## Exercise materials
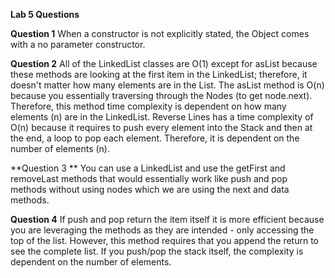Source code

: **Lab 5 Questions**

**Question 1**
When a constructor is not explicitly stated, the Object comes with a no parameter constructor. 

**Question 2**
All of the LinkedList classes are O(1) except for asList because these methods are looking at the first item in the LinkedList; therefore, it doesn't matter how many elements are in the List. The asList method is O(n) because you essentially traversing through the Nodes (to get node.next). Therefore, this method time complexity is dependent on how many elements (n) are in the LinkedList. Reverse Lines has a time complexity of O(n) because it requires to push every element into the Stack and then at the end, a loop to pop each element. Therefore, it is dependent on the number of elements (n). 

**Question 3 **
You can use a LinkedList and use the getFirst and removeLast methods that would essentially work like push and pop methods without using nodes which we are using the next and data methods. 

**Question 4**
If push and pop return the item itself it is more efficient because you are leveraging the methods as they are intended - only accessing the top of the list. However, this method requires that you append the return to see the complete list. If you push/pop the stack itself, the complexity is dependent on the number of elements. 
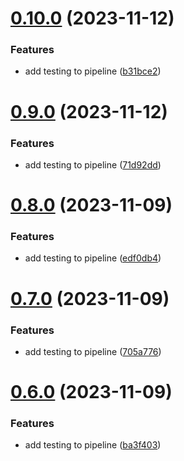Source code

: # [0.10.0](https://github.com/Apurva14A/greetings-ci/compare/v0.9.0...v0.10.0) (2023-11-12)


### Features

* add testing to pipeline ([b31bce2](https://github.com/Apurva14A/greetings-ci/commit/b31bce299b9f527fb9181deba8e94d7128305ce5))



# [0.9.0](https://github.com/Apurva14A/greetings-ci/compare/v0.8.0...v0.9.0) (2023-11-12)


### Features

* add testing to pipeline ([71d92dd](https://github.com/Apurva14A/greetings-ci/commit/71d92dd22f7dbf1779afafabd1d20a02551d5071))



# [0.8.0](https://github.com/Apurva14A/greetings-ci/compare/v0.7.0...v0.8.0) (2023-11-09)


### Features

* add testing to pipeline ([edf0db4](https://github.com/Apurva14A/greetings-ci/commit/edf0db4a6d310742834aa7aac45fea26335f3352))



# [0.7.0](https://github.com/Apurva14A/greetings-ci/compare/v0.6.0...v0.7.0) (2023-11-09)


### Features

* add testing to pipeline ([705a776](https://github.com/Apurva14A/greetings-ci/commit/705a776bd527e03c46f3efc7ce31792dc8499b0c))



# [0.6.0](https://github.com/Apurva14A/greetings-ci/compare/v0.5.0...v0.6.0) (2023-11-09)


### Features

* add testing to pipeline ([ba3f403](https://github.com/Apurva14A/greetings-ci/commit/ba3f403236edd798059e14697aa21720401d5173))



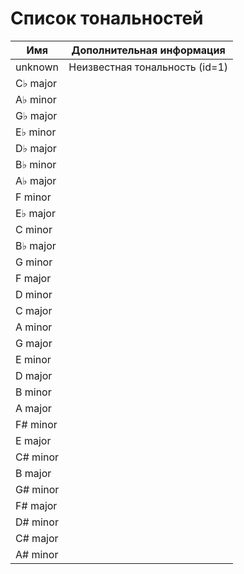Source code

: # Список тональностей

| Имя      | Дополнительная информация      |
| -------- | ------------------------------ |
| unknown  | Неизвестная тональность (id=1) |
| C♭ major |                                |
| A♭ minor |                                |
| G♭ major |                                |
| E♭ minor |                                |
| D♭ major |                                |
| B♭ minor |                                |
| A♭ major |                                |
| F minor  |                                |
| E♭ major |                                |
| C minor  |                                |
| B♭ major |                                |
| G minor  |                                |
| F major  |                                |
| D minor  |                                |
| C major  |                                |
| A minor  |                                |
| G major  |                                |
| E minor  |                                |
| D major  |                                |
| B minor  |                                |
| A major  |                                |
| F# minor |                                |
| E major  |                                |
| C# minor |                                |
| B major  |                                |
| G# minor |                                |
| F# major |                                |
| D# minor |                                |
| C# major |                                |
| A# minor |                                |
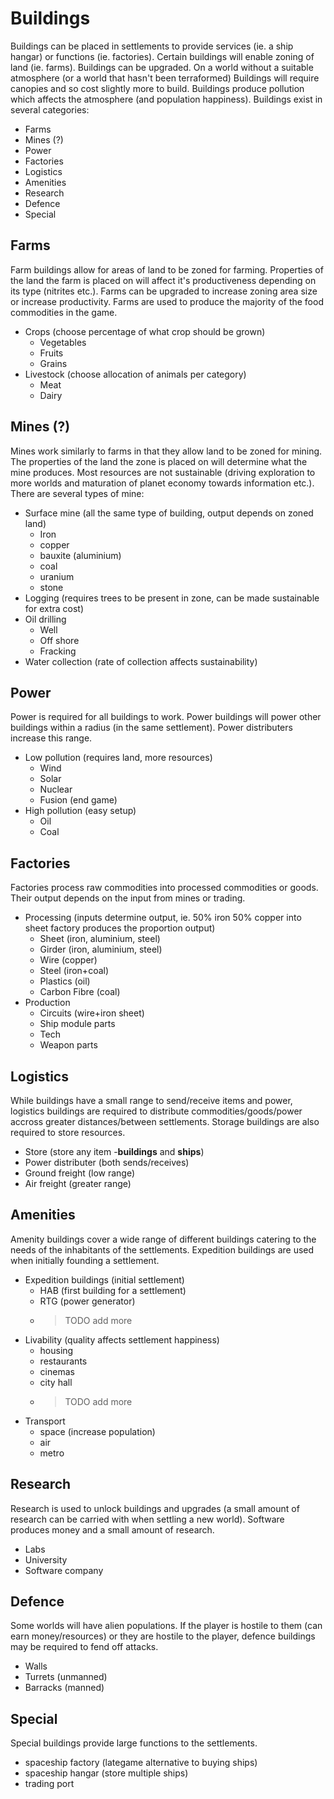 # Buildings
Buildings can be placed in settlements to provide services (ie. a ship hangar) or functions (ie. factories). Certain buildings will enable zoning of land (ie. farms). Buildings can be upgraded. On a world without a suitable atmosphere (or a world that hasn't been terraformed) Buildings will require canopies and so cost slightly more to build. Buildings produce pollution which affects the atmosphere (and population happiness). Buildings exist in several categories:

- Farms
- Mines (?)
- Power
- Factories
- Logistics
- Amenities
- Research
- Defence
- Special

## Farms
Farm buildings allow for areas of land to be zoned for farming. Properties of the land the farm is placed on will affect it's productiveness depending on its type (nitrites etc.). Farms can be upgraded to increase zoning area size or increase productivity. Farms are used to produce the majority of the food commodities in the game.

- Crops (choose percentage of what crop should be grown)
    - Vegetables
    - Fruits
    - Grains
- Livestock (choose allocation of animals per category)
    - Meat
    - Dairy

## Mines (?)
Mines work similarly to farms in that they allow land to be zoned for mining. The properties of the land the zone is placed on will determine what the mine produces. Most resources are not sustainable (driving exploration to more worlds and maturation of planet economy towards information etc.). There are several types of mine:

- Surface mine (all the same type of building, output depends on zoned land)
    - Iron
    - copper
    - bauxite (aluminium)
    - coal
    - uranium
    - stone
- Logging (requires trees to be present in zone, can be made sustainable for extra cost)
- Oil drilling
    - Well
    - Off shore
    - Fracking
- Water collection (rate of collection affects sustainability)

## Power
Power is required for all buildings to work. Power buildings will power other buildings within a radius (in the same settlement). Power distributers increase this range.

- Low pollution (requires land, more resources)
    - Wind
    - Solar
    - Nuclear
    - Fusion (end game)
- High pollution (easy setup)
    - Oil
    - Coal

## Factories
Factories process raw commodities into processed commodities or goods. Their output depends on the input from mines or trading.

- Processing (inputs determine output, ie. 50% iron 50% copper into sheet factory produces the proportion output)
    - Sheet (iron, aluminium, steel)
    - Girder (iron, aluminium, steel)
    - Wire (copper)
    - Steel (iron+coal)
    - Plastics (oil)
    - Carbon Fibre (coal)
- Production
    - Circuits (wire+iron sheet)
    - Ship module parts
    - Tech
    - Weapon parts

## Logistics
While buildings have a small range to send/receive items and power, logistics buildings are required to distribute commodities/goods/power accross greater distances/between settlements. Storage buildings are also required to store resources.

- Store (store any item -**buildings** and **ships**)
- Power distributer (both sends/receives)
- Ground freight (low range)
- Air freight (greater range)

## Amenities
Amenity buildings cover a wide range of different buildings catering to the needs of the inhabitants of the settlements. Expedition buildings are used when initially founding a settlement.

- Expedition buildings (initial settlement)
    - HAB (first building for a settlement)
    - RTG (power generator)
    - > TODO add more
- Livability (quality affects settlement happiness)
    - housing
    - restaurants
    - cinemas
    - city hall
    - > TODO add more
- Transport
    - space (increase population)
    - air
    - metro

## Research
Research is used to unlock buildings and upgrades (a small amount of research can be carried with when settling a new world). Software produces money and a small amount of research.

- Labs
- University
- Software company

## Defence
Some worlds will have alien populations. If the player is hostile to them (can earn money/resources) or they are hostile to the player, defence buildings may be required to fend off attacks.

- Walls
- Turrets (unmanned)
- Barracks (manned)

## Special
Special buildings provide large functions to the settlements.

- spaceship factory (lategame alternative to buying ships)
- spaceship hangar (store multiple ships)
- trading port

## Task details
All of the data gets printed again exactly; the pictures do not.

## Result of this exercise
Source code

: **Lab 5 Questions**

**Question 1**
When a constructor is not explicitly stated, the Object comes with a no parameter constructor. 

**Question 2**
All of the LinkedList classes are O(1) except for asList because these methods are looking at the first item in the LinkedList; therefore, it doesn't matter how many elements are in the List. The asList method is O(n) because you essentially traversing through the Nodes (to get node.next). Therefore, this method time complexity is dependent on how many elements (n) are in the LinkedList. Reverse Lines has a time complexity of O(n) because it requires to push every element into the Stack and then at the end, a loop to pop each element. Therefore, it is dependent on the number of elements (n). 

**Question 3 **
You can use a LinkedList and use the getFirst and removeLast methods that would essentially work like push and pop methods without using nodes which we are using the next and data methods. 

**Question 4**
If push and pop return the item itself it is more efficient because you are leveraging the methods as they are intended - only accessing the top of the list. However, this method requires that you append the return to see the complete list. If you push/pop the stack itself, the complexity is dependent on the number of elements. 
Source code

: # [0.10.0](https://github.com/Apurva14A/greetings-ci/compare/v0.9.0...v0.10.0) (2023-11-12)


### Features

* add testing to pipeline ([b31bce2](https://github.com/Apurva14A/greetings-ci/commit/b31bce299b9f527fb9181deba8e94d7128305ce5))



# [0.9.0](https://github.com/Apurva14A/greetings-ci/compare/v0.8.0...v0.9.0) (2023-11-12)


### Features

* add testing to pipeline ([71d92dd](https://github.com/Apurva14A/greetings-ci/commit/71d92dd22f7dbf1779afafabd1d20a02551d5071))



# [0.8.0](https://github.com/Apurva14A/greetings-ci/compare/v0.7.0...v0.8.0) (2023-11-09)


### Features

* add testing to pipeline ([edf0db4](https://github.com/Apurva14A/greetings-ci/commit/edf0db4a6d310742834aa7aac45fea26335f3352))



# [0.7.0](https://github.com/Apurva14A/greetings-ci/compare/v0.6.0...v0.7.0) (2023-11-09)


### Features

* add testing to pipeline ([705a776](https://github.com/Apurva14A/greetings-ci/commit/705a776bd527e03c46f3efc7ce31792dc8499b0c))



# [0.6.0](https://github.com/Apurva14A/greetings-ci/compare/v0.5.0...v0.6.0) (2023-11-09)


### Features

* add testing to pipeline ([ba3f403](https://github.com/Apurva14A/greetings-ci/commit/ba3f403236edd798059e14697aa21720401d5173))



Source code

: # Список тональностей

| Имя      | Дополнительная информация      |
| -------- | ------------------------------ |
| unknown  | Неизвестная тональность (id=1) |
| C♭ major |                                |
| A♭ minor |                                |
| G♭ major |                                |
| E♭ minor |                                |
| D♭ major |                                |
| B♭ minor |                                |
| A♭ major |                                |
| F minor  |                                |
| E♭ major |                                |
| C minor  |                                |
| B♭ major |                                |
| G minor  |                                |
| F major  |                                |
| D minor  |                                |
| C major  |                                |
| A minor  |                                |
| G major  |                                |
| E minor  |                                |
| D major  |                                |
| B minor  |                                |
| A major  |                                |
| F# minor |                                |
| E major  |                                |
| C# minor |                                |
| B major  |                                |
| G# minor |                                |
| F# major |                                |
| D# minor |                                |
| C# major |                                |
| A# minor |                                |
 # Buildings
Buildings can be placed in settlements to provide services (ie. a ship hangar) or functions (ie. factories). Certain buildings will enable zoning of land (ie. farms). Buildings can be upgraded. On a world without a suitable atmosphere (or a world that hasn't been terraformed) Buildings will require canopies and so cost slightly more to build. Buildings produce pollution which affects the atmosphere (and population happiness). Buildings exist in several categories:

- Farms
- Mines (?)
- Power
- Factories
- Logistics
- Amenities
- Research
- Defence
- Special

## Farms
Farm buildings allow for areas of land to be zoned for farming. Properties of the land the farm is placed on will affect it's productiveness depending on its type (nitrites etc.). Farms can be upgraded to increase zoning area size or increase productivity. Farms are used to produce the majority of the food commodities in the game.

- Crops (choose percentage of what crop should be grown)
    - Vegetables
    - Fruits
    - Grains
- Livestock (choose allocation of animals per category)
    - Meat
    - Dairy

## Mines (?)
Mines work similarly to farms in that they allow land to be zoned for mining. The properties of the land the zone is placed on will determine what the mine produces. Most resources are not sustainable (driving exploration to more worlds and maturation of planet economy towards information etc.). There are several types of mine:

- Surface mine (all the same type of building, output depends on zoned land)
    - Iron
    - copper
    - bauxite (aluminium)
    - coal
    - uranium
    - stone
- Logging (requires trees to be present in zone, can be made sustainable for extra cost)
- Oil drilling
    - Well
    - Off shore
    - Fracking
- Water collection (rate of collection affects sustainability)

## Power
Power is required for all buildings to work. Power buildings will power other buildings within a radius (in the same settlement). Power distributers increase this range.

- Low pollution (requires land, more resources)
    - Wind
    - Solar
    - Nuclear
    - Fusion (end game)
- High pollution (easy setup)
    - Oil
    - Coal

## Factories
Factories process raw commodities into processed commodities or goods. Their output depends on the input from mines or trading.

- Processing (inputs determine output, ie. 50% iron 50% copper into sheet factory produces the proportion output)
    - Sheet (iron, aluminium, steel)
    - Girder (iron, aluminium, steel)
    - Wire (copper)
    - Steel (iron+coal)
    - Plastics (oil)
    - Carbon Fibre (coal)
- Production
    - Circuits (wire+iron sheet)
    - Ship module parts
    - Tech
    - Weapon parts

## Logistics
While buildings have a small range to send/receive items and power, logistics buildings are required to distribute commodities/goods/power accross greater distances/between settlements. Storage buildings are also required to store resources.

- Store (store any item -**buildings** and **ships**)
- Power distributer (both sends/receives)
- Ground freight (low range)
- Air freight (greater range)

## Amenities
Amenity buildings cover a wide range of different buildings catering to the needs of the inhabitants of the settlements. Expedition buildings are used when initially founding a settlement.

- Expedition buildings (initial settlement)
    - HAB (first building for a settlement)
    - RTG (power generator)
    - > TODO add more
- Livability (quality affects settlement happiness)
    - housing
    - restaurants
    - cinemas
    - city hall
    - > TODO add more
- Transport
    - space (increase population)
    - air
    - metro

## Research
Research is used to unlock buildings and upgrades (a small amount of research can be carried with when settling a new world). Software produces money and a small amount of research.

- Labs
- University
- Software company

## Defence
Some worlds will have alien populations. If the player is hostile to them (can earn money/resources) or they are hostile to the player, defence buildings may be required to fend off attacks.

- Walls
- Turrets (unmanned)
- Barracks (manned)

## Special
Special buildings provide large functions to the settlements.

- spaceship factory (lategame alternative to buying ships)
- spaceship hangar (store multiple ships)
- trading port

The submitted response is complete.